إِنَّكُمْ سَتَحْرِصُونَ عَلَى اْلإِمَارَةِ وَسَتَكُونُ نَدَامَةً يَوْمَ الْقِيَامَةِ فَنِعْمَ الْمُرْضِعَةُ وَبِئْسَتْ الْفَاطِمَةُ

“Kalian akan berambisi pada kekuasaan. Padahal ia akan menjadi penyesalan pada hari kiamat. Maka sungguh nikmat yang menyusui dan sungguh buruk yang menyapih, kematian.” (HR. Bukhari).

Ibnu Hajar memberi penjelasan ujung Hadits tersebut dengan mengutip komentar para ulama. Ad-Dawudi berkata, “Sungguh nikmat yang menyusui maksudnya adalah dunia. Sungguh buruk yang menyapih maksudnya adalah hari setelah kematian, sebab pelakunya akan dihisab atas kepemimpinan yang diembannya. Maka ia ibarat anak yang disapih sebelum waktunya, sehingga dapat menjadi penyebab kebinasaannya.”
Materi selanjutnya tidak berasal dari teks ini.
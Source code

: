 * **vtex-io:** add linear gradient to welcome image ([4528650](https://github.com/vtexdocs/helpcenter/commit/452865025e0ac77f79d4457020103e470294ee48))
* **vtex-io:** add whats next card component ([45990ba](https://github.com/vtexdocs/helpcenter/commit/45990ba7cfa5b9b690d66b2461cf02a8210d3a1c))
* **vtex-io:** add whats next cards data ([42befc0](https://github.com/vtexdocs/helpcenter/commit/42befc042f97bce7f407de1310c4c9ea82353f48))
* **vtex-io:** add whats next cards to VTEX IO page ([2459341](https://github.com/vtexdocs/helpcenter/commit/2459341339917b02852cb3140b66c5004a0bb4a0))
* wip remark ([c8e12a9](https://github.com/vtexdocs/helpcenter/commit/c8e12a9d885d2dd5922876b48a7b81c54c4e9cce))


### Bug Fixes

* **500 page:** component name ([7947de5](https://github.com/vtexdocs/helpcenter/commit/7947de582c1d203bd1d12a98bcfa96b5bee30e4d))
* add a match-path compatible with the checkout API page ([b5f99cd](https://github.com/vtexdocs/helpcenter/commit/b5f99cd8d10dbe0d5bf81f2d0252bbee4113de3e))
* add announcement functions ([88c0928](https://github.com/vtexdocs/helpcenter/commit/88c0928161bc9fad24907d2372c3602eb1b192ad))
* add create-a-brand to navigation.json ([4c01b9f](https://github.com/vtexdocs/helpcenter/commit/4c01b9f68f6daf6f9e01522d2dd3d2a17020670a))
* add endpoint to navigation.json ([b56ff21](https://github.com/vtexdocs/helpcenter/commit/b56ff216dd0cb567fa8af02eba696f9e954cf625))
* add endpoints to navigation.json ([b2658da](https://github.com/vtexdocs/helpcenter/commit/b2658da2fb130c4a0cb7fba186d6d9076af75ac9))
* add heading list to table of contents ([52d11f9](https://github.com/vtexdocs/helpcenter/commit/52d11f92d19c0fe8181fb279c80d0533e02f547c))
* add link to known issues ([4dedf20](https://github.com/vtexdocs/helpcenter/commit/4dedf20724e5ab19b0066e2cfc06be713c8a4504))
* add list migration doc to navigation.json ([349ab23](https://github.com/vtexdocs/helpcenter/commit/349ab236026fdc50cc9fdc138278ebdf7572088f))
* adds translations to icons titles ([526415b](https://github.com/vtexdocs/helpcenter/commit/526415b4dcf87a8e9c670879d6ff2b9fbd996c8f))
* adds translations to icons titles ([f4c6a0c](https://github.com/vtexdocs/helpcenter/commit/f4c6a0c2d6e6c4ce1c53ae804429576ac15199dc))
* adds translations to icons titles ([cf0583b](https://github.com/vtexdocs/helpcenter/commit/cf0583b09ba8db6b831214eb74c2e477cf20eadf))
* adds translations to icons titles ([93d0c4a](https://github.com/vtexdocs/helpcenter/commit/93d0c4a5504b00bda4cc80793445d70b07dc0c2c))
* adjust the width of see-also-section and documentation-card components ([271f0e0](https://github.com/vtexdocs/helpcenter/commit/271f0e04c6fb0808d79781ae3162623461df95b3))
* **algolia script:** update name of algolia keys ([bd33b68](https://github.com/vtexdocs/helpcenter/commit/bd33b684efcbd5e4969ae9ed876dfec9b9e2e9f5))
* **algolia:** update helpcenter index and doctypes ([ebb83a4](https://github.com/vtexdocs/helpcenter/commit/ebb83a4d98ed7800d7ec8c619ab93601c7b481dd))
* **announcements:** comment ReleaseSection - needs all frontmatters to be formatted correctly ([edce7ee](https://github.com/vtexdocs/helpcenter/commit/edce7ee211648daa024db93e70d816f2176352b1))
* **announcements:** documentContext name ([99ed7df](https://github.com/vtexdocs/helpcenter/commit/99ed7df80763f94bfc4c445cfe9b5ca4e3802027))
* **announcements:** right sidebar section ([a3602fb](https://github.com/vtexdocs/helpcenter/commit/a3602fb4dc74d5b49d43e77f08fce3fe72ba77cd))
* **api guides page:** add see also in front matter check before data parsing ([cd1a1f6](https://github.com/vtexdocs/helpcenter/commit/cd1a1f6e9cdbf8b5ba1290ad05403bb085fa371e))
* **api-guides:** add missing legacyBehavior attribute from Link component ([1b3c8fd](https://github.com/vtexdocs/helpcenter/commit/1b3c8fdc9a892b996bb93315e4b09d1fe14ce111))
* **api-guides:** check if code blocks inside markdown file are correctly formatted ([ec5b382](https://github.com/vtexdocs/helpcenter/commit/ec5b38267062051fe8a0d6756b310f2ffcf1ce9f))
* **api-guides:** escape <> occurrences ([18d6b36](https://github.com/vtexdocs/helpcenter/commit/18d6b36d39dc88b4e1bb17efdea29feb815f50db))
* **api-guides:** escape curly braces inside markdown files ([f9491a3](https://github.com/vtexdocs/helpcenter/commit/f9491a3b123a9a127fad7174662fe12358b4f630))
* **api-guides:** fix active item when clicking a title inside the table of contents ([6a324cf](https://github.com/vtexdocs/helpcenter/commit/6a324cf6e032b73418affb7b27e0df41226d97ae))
Ulama lain mengatakan, “Sungguh nikmat di dunia karena pemiliknya mendapatkan jabatan, kekayaan, kata-katanya didengar, dan mendapatkan kenikmatan indrawi serta keni’matan semu saat meraih kekuasaan. Sungguh buruk setelah kematian karena berpisah dengan kekuasaan dan adanya tanggung jawab di akhirat.
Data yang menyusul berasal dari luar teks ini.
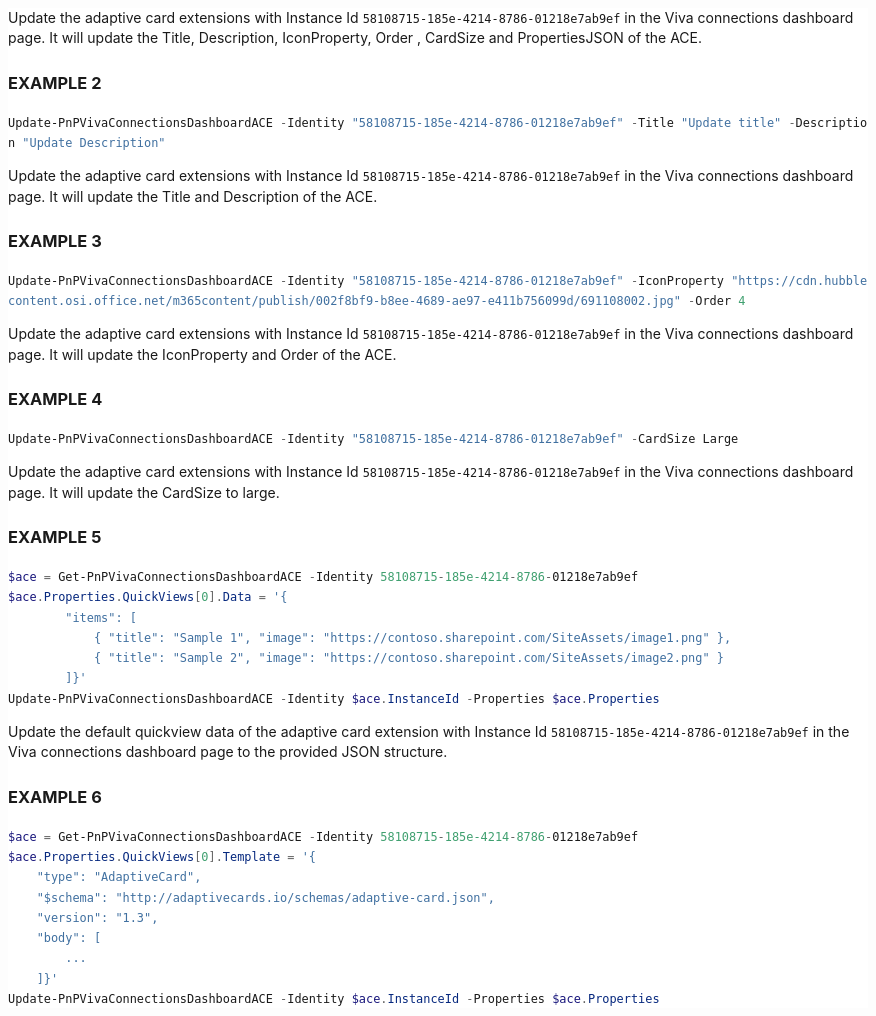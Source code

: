 Update the adaptive card extensions with Instance Id `58108715-185e-4214-8786-01218e7ab9ef` in the Viva connections dashboard page. It will update the Title, Description, IconProperty, Order , CardSize and PropertiesJSON of the ACE.

### EXAMPLE 2
```powershell
Update-PnPVivaConnectionsDashboardACE -Identity "58108715-185e-4214-8786-01218e7ab9ef" -Title "Update title" -Description "Update Description"
```

Update the adaptive card extensions with Instance Id `58108715-185e-4214-8786-01218e7ab9ef` in the Viva connections dashboard page. It will update the Title and Description of the ACE.

### EXAMPLE 3
```powershell
Update-PnPVivaConnectionsDashboardACE -Identity "58108715-185e-4214-8786-01218e7ab9ef" -IconProperty "https://cdn.hubblecontent.osi.office.net/m365content/publish/002f8bf9-b8ee-4689-ae97-e411b756099d/691108002.jpg" -Order 4
```

Update the adaptive card extensions with Instance Id `58108715-185e-4214-8786-01218e7ab9ef` in the Viva connections dashboard page. It will update the IconProperty and Order of the ACE.

### EXAMPLE 4
```powershell
Update-PnPVivaConnectionsDashboardACE -Identity "58108715-185e-4214-8786-01218e7ab9ef" -CardSize Large
```

Update the adaptive card extensions with Instance Id `58108715-185e-4214-8786-01218e7ab9ef` in the Viva connections dashboard page. It will update the CardSize to large.

### EXAMPLE 5
```powershell
$ace = Get-PnPVivaConnectionsDashboardACE -Identity 58108715-185e-4214-8786-01218e7ab9ef
$ace.Properties.QuickViews[0].Data = '{ 
        "items": [ 
            { "title": "Sample 1", "image": "https://contoso.sharepoint.com/SiteAssets/image1.png" }, 
            { "title": "Sample 2", "image": "https://contoso.sharepoint.com/SiteAssets/image2.png" } 
        ]}'
Update-PnPVivaConnectionsDashboardACE -Identity $ace.InstanceId -Properties $ace.Properties
```

Update the default quickview data of the adaptive card extension with Instance Id `58108715-185e-4214-8786-01218e7ab9ef` in the Viva connections dashboard page to the provided JSON structure.

### EXAMPLE 6
```powershell
$ace = Get-PnPVivaConnectionsDashboardACE -Identity 58108715-185e-4214-8786-01218e7ab9ef
$ace.Properties.QuickViews[0].Template = '{
    "type": "AdaptiveCard",
    "$schema": "http://adaptivecards.io/schemas/adaptive-card.json",
    "version": "1.3",
    "body": [
        ...
    ]}'
Update-PnPVivaConnectionsDashboardACE -Identity $ace.InstanceId -Properties $ace.Properties
```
Di samping itu, ada beberapa dalil yang secara tegas melarang kaum muslimin untuk meminta jabatan, antara lain sebagai berikut.

Abdur Rahman Ibnu Samurah ra. meriwayatkan bahwa Rasulullah shallallahu ‘alaihi wa sallam bersabda,

لاَ تَسْأَلْ اْلإِمَارَةَ فَإِنَّكَ إِنْ أُعْطِيتَهَا مِنْ غَيْرِ مَسْأَلَةٍ أُعِنْتَ عَلَيْهَا وَإِنْ أُعْطِيتَهَا عَنْ مَسْأَلَةٍ وُكِلْتَ إِلَيْهَا

“Jangan meminta jabatan, sebab jika engkau diberi jabatan tanpa meminta, maka engkau akan dibantu (oleh Allah) untuk mengatasinya, tetapi jika engkau diberi karena memintanya, maka engkau akan diserahkan padanya (dibiarkan tanpa bantuan dari Allah).” (HR. Bukhari).

Abu Dzar ra. berkata, “Wahai Rasulullah, tidakkah engkau mempekerjakan aku (memberi jabatan kepadaku).” Maka beliau menepuk bahuku dengan tangannya, kemudian bersabda, “Wahai Abu Dzar, sesungguhnya engkau lemah, sedangkan sesungguhnya jabatan itu amanah dan akan menjadi kehinaan serta penyesalan pada hari kiamat, kecuali orang yang mengambilnya dengan benar dan menunaikan tanggung jawab yang ada padanya.” (HR. Muslim).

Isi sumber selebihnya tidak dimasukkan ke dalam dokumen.